If a U.S. employer wants to hire a foreign worker on a permanent basis, a complex, lengthy sponsorship process for a green card begins.


Generally,  the first step in that process is Labor Certification (the process of proving that there are no qualified U.S. workers for the positions being offered).  If there are qualified U.S. workers for the positions an employer is trying to fill, then foreign workers cannot be offered the position on a permanent basis.


The intent of Labor Certification is to ensure that admitting foreign workers does not adversely affect job opportunities, wages, and working conditions for Americans. Foreign workers can still serve out the remainder of their existing U.S. temporary visa, and may be able to re-apply for Labor Certification. 

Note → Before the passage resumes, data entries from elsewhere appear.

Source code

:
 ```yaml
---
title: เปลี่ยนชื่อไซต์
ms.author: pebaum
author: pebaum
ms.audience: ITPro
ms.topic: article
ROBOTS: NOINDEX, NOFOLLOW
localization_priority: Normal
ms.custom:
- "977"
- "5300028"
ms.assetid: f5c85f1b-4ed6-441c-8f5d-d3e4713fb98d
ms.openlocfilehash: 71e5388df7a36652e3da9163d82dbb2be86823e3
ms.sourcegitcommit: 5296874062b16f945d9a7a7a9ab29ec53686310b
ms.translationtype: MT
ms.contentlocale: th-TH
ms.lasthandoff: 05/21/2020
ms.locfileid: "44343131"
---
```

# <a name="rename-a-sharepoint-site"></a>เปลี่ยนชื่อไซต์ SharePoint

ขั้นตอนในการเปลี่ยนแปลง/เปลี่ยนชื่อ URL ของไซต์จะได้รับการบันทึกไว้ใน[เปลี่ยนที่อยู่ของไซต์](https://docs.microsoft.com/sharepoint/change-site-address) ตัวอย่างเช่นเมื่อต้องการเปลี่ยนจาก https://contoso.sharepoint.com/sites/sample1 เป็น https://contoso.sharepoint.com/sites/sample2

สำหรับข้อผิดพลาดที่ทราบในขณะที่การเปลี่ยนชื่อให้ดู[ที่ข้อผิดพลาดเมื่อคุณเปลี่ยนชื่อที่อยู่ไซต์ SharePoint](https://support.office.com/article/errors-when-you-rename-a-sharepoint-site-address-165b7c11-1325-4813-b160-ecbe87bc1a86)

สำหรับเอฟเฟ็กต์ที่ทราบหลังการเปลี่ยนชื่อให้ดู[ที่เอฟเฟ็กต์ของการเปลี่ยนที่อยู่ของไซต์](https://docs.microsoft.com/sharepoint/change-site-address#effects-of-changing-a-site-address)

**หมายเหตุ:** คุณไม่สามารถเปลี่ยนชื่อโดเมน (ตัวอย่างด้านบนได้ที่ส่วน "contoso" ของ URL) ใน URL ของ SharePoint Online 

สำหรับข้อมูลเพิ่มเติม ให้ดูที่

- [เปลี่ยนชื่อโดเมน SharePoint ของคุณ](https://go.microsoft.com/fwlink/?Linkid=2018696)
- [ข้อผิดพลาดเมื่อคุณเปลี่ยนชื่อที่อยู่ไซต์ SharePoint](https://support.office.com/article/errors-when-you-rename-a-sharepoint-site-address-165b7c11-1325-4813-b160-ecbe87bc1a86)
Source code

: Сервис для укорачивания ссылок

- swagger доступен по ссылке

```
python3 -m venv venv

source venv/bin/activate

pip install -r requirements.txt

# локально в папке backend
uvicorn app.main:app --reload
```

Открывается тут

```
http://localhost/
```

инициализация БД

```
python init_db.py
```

In March, 2005, a completely electronic labor certification system, PERM (Program Electronic Review Management) came into use.


PERM is intended to reduce Labor Certification processing times.



Labor Certifications are relevant to the E-B2 and EB-3 employment based preference categories.


Generally, the EB-2 category, or Second Employment Based preference category is for foreign nationals holding a Master's degree or greater.


The EB-3 category or Third Employment Based preference category is for those holding a Bachelor's Degree or greater.

Labor Certification

  • Generally the first step in hiring a foreign worker on a permanent basis is the labor certification.
  • Labor certification is the process of proving that there are no qualified U.S. workers for the positions being offered.